Who was Berlick?—The fête of Villers-Cotterets—Faust and Polichinelle—The sabots—Journey to Paris—Dollé—Manette—Madame de Mauclerc's pension—Madame de Montesson—Paul and Virginia—Madame de Saint-Aubin.


I was Berlick: and this is how I obtained the charming nickname.

While my mother was enceinte the usual Whitsuntide fête took place at Villers-Cotterets; a delightful fête it was, to which I shall again refer. It took place at the time of the first spring foliage and amid the opening flowers, when butterflies are dancing and linnets singing. In olden days this fête was famed far and wide, and people attended it from twenty leagues round; like all other fêtes, it began as a Corpus Christi festival, but now only exists in the calendar.

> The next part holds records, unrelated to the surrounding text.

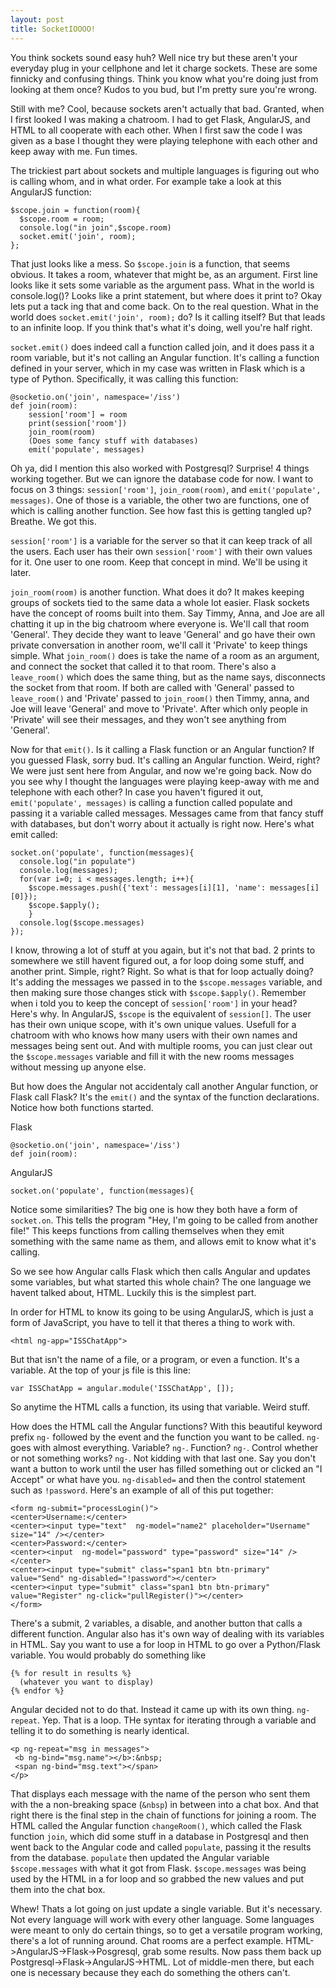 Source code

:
 ```yaml
---
layout: post
title: SocketIOOOO!
---
```


  You think sockets sound easy huh? Well nice try but these aren't your everyday plug in your cellphone and let it charge sockets. 
These are some finnicky and confusing things. Think you know what you're doing just from looking at them once? Kudos to you bud, but 
I'm pretty sure you're wrong.
  
  Still with me? Cool, because sockets aren't actually that bad. Granted, when I first looked I was making a chatroom. I had to get
Flask, AngularJS, and HTML to all cooperate with each other. When I first saw the code I was given as a base I thought they were
playing telephone with each other and keep away with me. Fun times.

  The trickiest part about sockets and multiple languages is figuring out who is calling whom, and in what order. For example take a look at this AngularJS function:

```
$scope.join = function(room){
  $scope.room = room;
  console.log("in join",$scope.room)
  socket.emit('join', room);
};
```

  That just looks like a mess. So `$scope.join` is a function, that seems obvious. It takes a room, whatever that might be, as an
argument. First line looks like it sets some variable as the argument pass. What in the world is console.log()? Looks like a print statement, but where does it print to? Okay lets put a tack ing that and come back. On to the real question. What in the world does `socket.emit('join', room);` do? Is it calling itself? But that leads to an infinite loop. If you think that's what it's doing, well you're half right.

  `socket.emit()` does indeed call a function called join, and it does pass it a room variable, but it's not calling an Angular function. It's calling a function defined in your server, which in my case was written in Flask which is a type of Python. Specifically, it was calling this function:
  
```
@socketio.on('join', namespace='/iss')
def join(room):
    session['room'] = room
    print(session['room'])
    join_room(room)
    (Does some fancy stuff with databases)
    emit('populate', messages)
```

  Oh ya, did I mention this also worked with Postgresql? Surprise! 4 things working together. But we can ignore the database code for now. I want to focus on 3 things: `session['room']`, `join_room(room)`, and `emit('populate', messages)`.
  One of those is a variable, the other two are functions, one of which is calling another function. See how fast this is getting tangled up? Breathe. We got this.
  
  `session['room']` is a variable for the server so that it can keep track of all the users. Each user has their own `session['room']` with their own values for it. One user to one room. Keep that concept in mind. We'll be using it later. 
  
  `join_room(room)` is another function. What does it do? It makes keeping groups of sockets tied to the same data a whole lot easier. Flask sockets have the concept of rooms built into them. Say Timmy, Anna, and Joe are all chatting it up in the big chatroom where everyone is. We'll call that room 'General'. They decide they want to leave 'General' and go have their own private conversation in another room, we'll call it 'Private' to keep things simple. What `join_room()` does is take the name of a room as an argument, and connect the socket that called it to that room. There's also a `leave_room()` which does the same thing, but as the name says, disconnects the socket from that room. If both are called with 'General' passed to `leave_room()` and 'Private' passed to `join_room()` then Timmy, anna, and Joe will leave 'General' and move to 'Private'. After which only people in 'Private' will see their messages, and they won't see anything from 'General'.
  
  Now for that `emit()`. Is it calling a Flask function or an Angular function? If you guessed Flask, sorry bud. It's calling an Angular function. Weird, right? We were just sent here from Angular, and now we're going back. Now do you see why I thought the languages were playing keep-away with me and telephone with each other? In case you haven't figured it out, `emit('populate', messages)` is calling a function called populate and passing it a variable called messages. Messages came from that fancy stuff with databases, but don't worry about it actually is right now. Here's what emit called:
  
```
socket.on('populate', function(messages){
  console.log("in populate")
  console.log(messages);
  for(var i=0; i < messages.length; i++){
    $scope.messages.push({'text': messages[i][1], 'name': messages[i][0]});
    $scope.$apply();
    }
  console.log($scope.messages)
});
```

I know, throwing a lot of stuff at you again, but it's not that bad. 2 prints to somewhere we still havent figured out, a for loop doing some stuff, and another print. Simple, right? Right. So what is that for loop actually doing? It's adding the messages we passed in to the `$scope.messages` variable, and then making sure those changes stick with `$scope.$apply()`. Remember when i told you to keep the concept of `session['room']` in your head? Here's why. In AngularJS, `$scope` is the equivalent of `session[]`. The user has their own unique scope, with it's own unique values. Usefull for a chatroom with who knows how many users with their own names and messages being sent out. And with multiple rooms, you can just clear out the `$scope.messages` variable and fill it with the new rooms messages without messing up anyone else.

But how does the Angular not accidentaly call another Angular function, or Flask call Flask? It's the `emit()` and the syntax of the function declarations. Notice how both functions started.

Flask

```
@socketio.on('join', namespace='/iss')
def join(room):
```

AngularJS

```
socket.on('populate', function(messages){
```

Notice some similarities? The big one is how they both have a form of `socket.on`. This tells the program "Hey, I'm going to be called from another file!" This keeps functions from calling themselves when they emit something with the same name as them, and allows emit to know what it's calling.

So we see how Angular calls Flask which then calls Angular and updates some variables, but what started this whole chain? The one language we havent talked about, HTML. Luckily this is the simplest part.

In order for HTML to know its going to be using AngularJS, which is just a form of JavaScript, you have to tell it that theres a thing to work with.

```
<html ng-app="ISSChatApp">
```

But that isn't the name of a file, or a program, or even a function. It's a variable. At the top of your js file is this line:

```
var ISSChatApp = angular.module('ISSChatApp', []);
```

So anytime the HTML calls a function, its using that variable. Weird stuff.

How does the HTML call the Angular functions? With this beautiful keyword prefix `ng-` followed by the event and the function you want to be called. `ng-` goes with almost everything. Variable? `ng-`. Function? `ng-`. Control whether or not something works? `ng-`. Not kidding with that last one. Say you don't want a button to work until the user has filled something out or clicked an "I Accept" or what have you. `ng-disabled=` and then the control statement such as `!password`. Here's an example of all of this put together:

```
<form ng-submit="processLogin()">
<center>Username:</center>
<center><input type="text"  ng-model="name2" placeholder="Username" size="14" /></center>
<center>Password:</center>
<center><input  ng-model="password" type="password" size="14" /></center>
<center><input type="submit" class="span1 btn btn-primary" value="Send" ng-disabled="!password"></center>
<center><input type="submit" class="span1 btn btn-primary" value="Register" ng-click="pullRegister()"></center>
</form>
```

There's a submit, 2 variables, a disable, and another button that calls a different function. Angular also has it's own way of dealing with its variables in HTML. Say you want to use a for loop in HTML to go over a Python/Flask variable. You would probably do something like

```
{% for result in results %}
  (whatever you want to display)
{% endfor %}
```

Angular decided not to do that. Instead it came up with its own thing. `ng-repeat`. Yep. That is a loop. THe syntax for iterating through a variable and telling it to do something is nearly identical.

```
<p ng-repeat="msg in messages">
 <b ng-bind="msg.name"></b>:&nbsp;
 <span ng-bind="msg.text"></span>
</p>
```

That displays each message with the name of the person who sent them with the a non-breaking space (`&nbsp`) in between into a chat box. And that right there is the final step in the chain of functions for joining a room. The HTML called the Angular function `changeRoom()`, which called the Flask function `join`, which did some stuff in a database in Postgresql and then went back to the Angular code and called `populate`, passing it the results from the database. `populate` then updated the Angular variable `$scope.messages` with what it got from Flask. `$scope.messages` was being used by the HTML in a for loop and so grabbed the new values and put them into the chat box.

Whew! Thats a lot going on just update a single variable. But it's necessary. Not every language will work with every other language. Some languages were meant to only do certain things, so to get a versatile program working, there's a lot of running around. Chat rooms are a perfect example. HTML->AngularJS->Flask->Posgresql, grab some results. Now pass them back up Postgresql->Flask->AngularJS->HTML. Lot of middle-men there, but each one is necessary because they each do something the others can't.
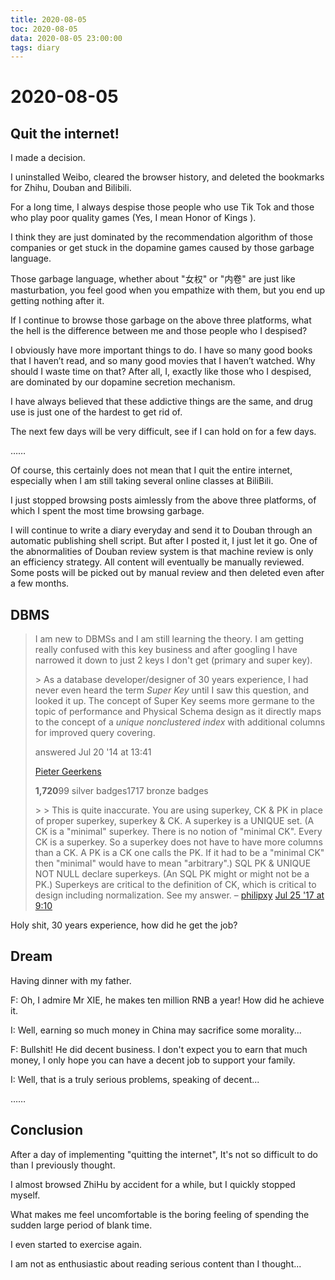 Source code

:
 ```yaml
---
title: 2020-08-05
toc: 2020-08-05
data: 2020-08-05 23:00:00
tags: diary
---
```



# 2020-08-05

## Quit the internet!

I made a decision.

I uninstalled Weibo, cleared the browser history, and deleted the bookmarks for Zhihu, Douban and Bilibili.

For a long time, I always despise those people who use Tik Tok and those who play poor quality games (Yes, I mean Honor of Kings ).

I think they are just dominated by the recommendation algorithm of those companies or get stuck in the dopamine games caused by those garbage language.

Those garbage language, whether about "女权" or "内卷" are just like masturbation, you feel good when you empathize with them, but you end up getting nothing after it.

If I continue to browse those garbage on the above three platforms, what the hell is the difference between me and those people who I despised?

I obviously have more important things to do. I have so many good books that I haven’t read, and so many good movies that I haven’t watched. Why should I waste time on that? After all, I, exactly like those who I despised, are dominated by our dopamine secretion mechanism.

I have always believed that these addictive things are the same, and drug use is just one of the hardest to get rid of.

The next few days will be very difficult, see if I can hold on for a few days.

……

Of course, this certainly does not mean that I quit the entire internet, especially when I am still taking several online classes at BiliBili.

I just stopped browsing posts aimlessly from the above three platforms, of which I spent the most time browsing garbage.

I will continue to write a diary everyday and send it to Douban through an automatic publishing shell script. But after I posted it, I just let it go. One of the abnormalities of Douban review system is that machine review is only an efficiency strategy. All content will eventually be manually reviewed. Some posts will be picked out by manual review and then deleted even after a few months.

## DBMS

> I am new to DBMSs and I am still learning the theory. I am getting really confused with this key business and after googling I have narrowed it down to just 2 keys I don't get (primary and super key).
>
> \> As a database developer/designer of 30 years experience, I had never even heard the term *Super Key* until I saw this question, and looked it up. The concept of Super Key seems more germane to the topic of performance and Physical Schema design as it directly maps to the concept of a *unique nonclustered index* with additional columns for improved query covering.
>
> answered Jul 20 '14 at 13:41
>
> [Pieter Geerkens](https://dba.stackexchange.com/users/20682/pieter-geerkens)
>
> **1,720**99 silver badges1717 bronze badges
>
> \> \> This is quite inaccurate. You are using superkey, CK & PK in place of proper superkey, superkey & CK. A superkey is a UNIQUE set. (A CK is a "minimal" superkey. There is no notion of "minimal CK". Every CK is a superkey. So a superkey does not have to have more columns than a CK. A PK is a CK one calls the PK. If it had to be a "minimal CK" then "minimal" would have to mean "arbitrary".) SQL PK & UNIQUE NOT NULL declare superkeys. (An SQL PK might or might not be a PK.) Superkeys are critical to the definition of CK, which is critical to design including normalization. See my answer. – [philipxy](https://dba.stackexchange.com/users/43932/philipxy) [Jul 25 '17 at 9:10](https://dba.stackexchange.com/questions/71924/what-is-the-difference-between-primary-key-and-super-key-in-dbms#comment350567_71926)

Holy shit, 30 years experience, how did he get the job?

## Dream

Having dinner with my father.

F: Oh, I admire Mr XIE, he makes ten million RNB a year! How did he achieve it.

I: Well, earning so much money in China may sacrifice some morality...

F: Bullshit! He did decent business. I don't expect you to earn that much money, I only hope you can have a decent job to support your family.

I: Well, that is a truly serious problems, speaking of decent...

……



## Conclusion

After a day of implementing "quitting the internet", It's not so difficult to do than I previously thought.

I almost browsed ZhiHu by accident for a while, but I quickly stopped myself.

What makes me feel uncomfortable is the boring feeling of spending the sudden large period of blank time.

I even started to exercise again.

I am not as enthusiastic about reading serious content than I thought...







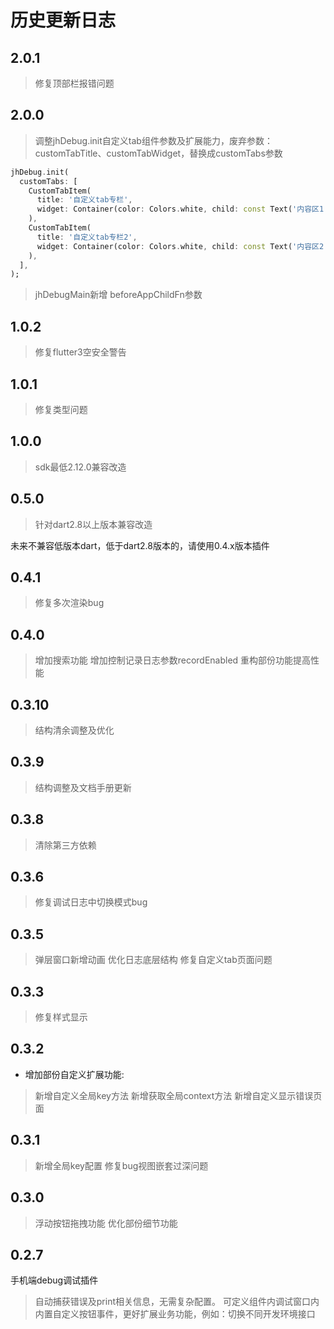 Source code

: # 历史更新日志

## 2.0.1

> 修复顶部栏报错问题

## 2.0.0

> 调整jhDebug.init自定义tab组件参数及扩展能力，废弃参数：customTabTitle、customTabWidget，替换成customTabs参数

```dart
jhDebug.init(
  customTabs: [
    CustomTabItem(
      title: '自定义tab专栏',
      widget: Container(color: Colors.white, child: const Text('内容区1')),
    ),
    CustomTabItem(
      title: '自定义tab专栏2',
      widget: Container(color: Colors.white, child: const Text('内容区2')),
    ),
  ],
);
```

> jhDebugMain新增 beforeAppChildFn参数

## 1.0.2

> 修复flutter3空安全警告

## 1.0.1

> 修复类型问题

## 1.0.0

> sdk最低2.12.0兼容改造

## 0.5.0

> 针对dart2.8以上版本兼容改造

未来不兼容低版本dart，低于dart2.8版本的，请使用0.4.x版本插件

## 0.4.1

> 修复多次渲染bug

## 0.4.0

> 增加搜索功能
> 增加控制记录日志参数recordEnabled
> 重构部份功能提高性能

## 0.3.10

> 结构清余调整及优化

## 0.3.9

> 结构调整及文档手册更新

## 0.3.8

> 清除第三方依赖

## 0.3.6

> 修复调试日志中切换模式bug

## 0.3.5

> 弹层窗口新增动画
> 优化日志底层结构
> 修复自定义tab页面问题

## 0.3.3

> 修复样式显示

## 0.3.2

* 增加部份自定义扩展功能:

> 新增自定义全局key方法
> 新增获取全局context方法
> 新增自定义显示错误页面

## 0.3.1

> 新增全局key配置
> 修复bug视图嵌套过深问题

## 0.3.0

> 浮动按钮拖拽功能
> 优化部份细节功能

## 0.2.7

手机端debug调试插件
> 自动捕获错误及print相关信息，无需复杂配置。
> 可定义组件内调试窗口内
> 内置自定义按钮事件，更好扩展业务功能，例如：切换不同开发环境接口
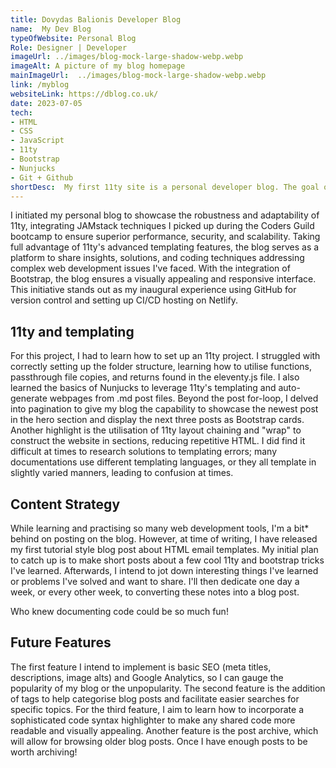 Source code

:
 ```yaml
---
title: Dovydas Balionis Developer Blog 
name:  My Dev Blog
typeOfWebsite: Personal Blog
Role: Designer | Developer
imageUrl: ../images/blog-mock-large-shadow-webp.webp
imageAlt: A picture of my blog homepage 
mainImageUrl:  ../images/blog-mock-large-shadow-webp.webp
link: /myblog
websiteLink: https://dblog.co.uk/
date: 2023-07-05    
tech:
- HTML 
- CSS
- JavaScript
- 11ty
- Bootstrap
- Nunjucks
- Git + Github
shortDesc:  My first 11ty site is a personal developer blog. The goal of the blog is to share solutions and code snippets for challenging coding problems I found difficult or interesting. It's also great for documentation practice!
---
```

I initiated my personal blog to showcase the robustness and adaptability of 11ty, integrating JAMstack techniques I picked up during the Coders Guild bootcamp to ensure superior performance, security, and scalability. Taking full advantage of 11ty's advanced templating features, the blog serves as a platform to share insights, solutions, and coding techniques addressing complex web development issues I've faced. With the integration of Bootstrap, the blog ensures a visually appealing and responsive interface. This initiative stands out as my inaugural experience using GitHub for version control and setting up CI/CD hosting on Netlify.

## 11ty and templating

For this project, I had to learn how to set up an 11ty project. I struggled with correctly setting up the folder structure, learning how to utilise functions, passthrough file copies, and returns found in the eleventy.js file. I also learned the basics of Nunjucks to leverage 11ty's templating and auto-generate webpages from .md post files. Beyond the post for-loop, I delved into pagination to give my blog the capability to showcase the newest post in the hero section and display the next three posts as Bootstrap cards. Another highlight is the utilisation of 11ty layout chaining and "wrap" to construct the website in sections, reducing repetitive HTML. I did find it difficult at times to research solutions to templating errors; many documentations use different templating languages, or they all template in slightly varied manners, leading to confusion at times.

## Content Strategy

While learning and practising so many web development tools, I'm a bit* behind on posting on the blog. However, at time of writing, I have released my first tutorial style blog post about HTML email templates. My initial plan to catch up is to make short posts about a few cool 11ty and bootstrap tricks I've learned. Afterwards, I intend to jot down interesting things I've learned or problems I've solved and want to share. I'll then dedicate one day a week, or every other week, to converting these notes into a blog post. 

Who knew documenting code could be so much fun!


## Future Features

The first feature I intend to implement is basic SEO (meta titles, descriptions, image alts) and Google Analytics, so I can gauge the popularity of my blog or the unpopularity. The second feature is the addition of tags to help categorise blog posts and facilitate easier searches for specific topics. For the third feature, I aim to learn how to incorporate a sophisticated code syntax highlighter to make any shared code more readable and visually appealing. Another feature is the post archive, which will allow for browsing older blog posts. Once I have enough posts to be worth archiving!
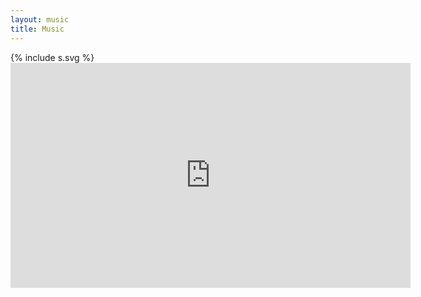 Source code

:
 ```yaml
---
layout: music
title: Music
---
```

<div class="logomark">{% include s.svg %}</div>

<div class="video-background">
    <div class="video-foreground">
		<iframe width="640" height="360" src="https://www.youtube-nocookie.com/embed/videoseries?list=PLADMhhcbCjbbiMVRDEjnGLQsW1BKyXbs0&amp;controls=0&amp;showinfo=0&amp;autoplay=1&amp;loop=1" frameborder="0" allowfullscreen></iframe>
	</div>
</div>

Well, to this well-attended fête came a man carrying a booth on his back, as a snail carries its shell.

This booth contained the essentially national spectacle of Polichinelle, from which Goethe borrowed the idea of his Faust.

Polichinelle is simply a worn-out, callous, crafty libertine, who abducts women, and flouts brothers and husbands, who thrashes the officers of the law, and ends up by being carried off by the devil. And what else was Faust? A worn-out, callous libertine, not very cunning, it is true, who seduces Marguerite, kills her brother, beats burgomasters and is carried off by Mephistopheles in the end.

I will not venture to say that Polichinelle is more picturesque than Faust, but I will go so far as to maintain that he is quite as philosophical and more amusing.

Our friend with the booth had set up his show on the green, and gave daily thirty or forty representations of that sublime comedy, which has made us all laugh as children, and ponder over when grown men.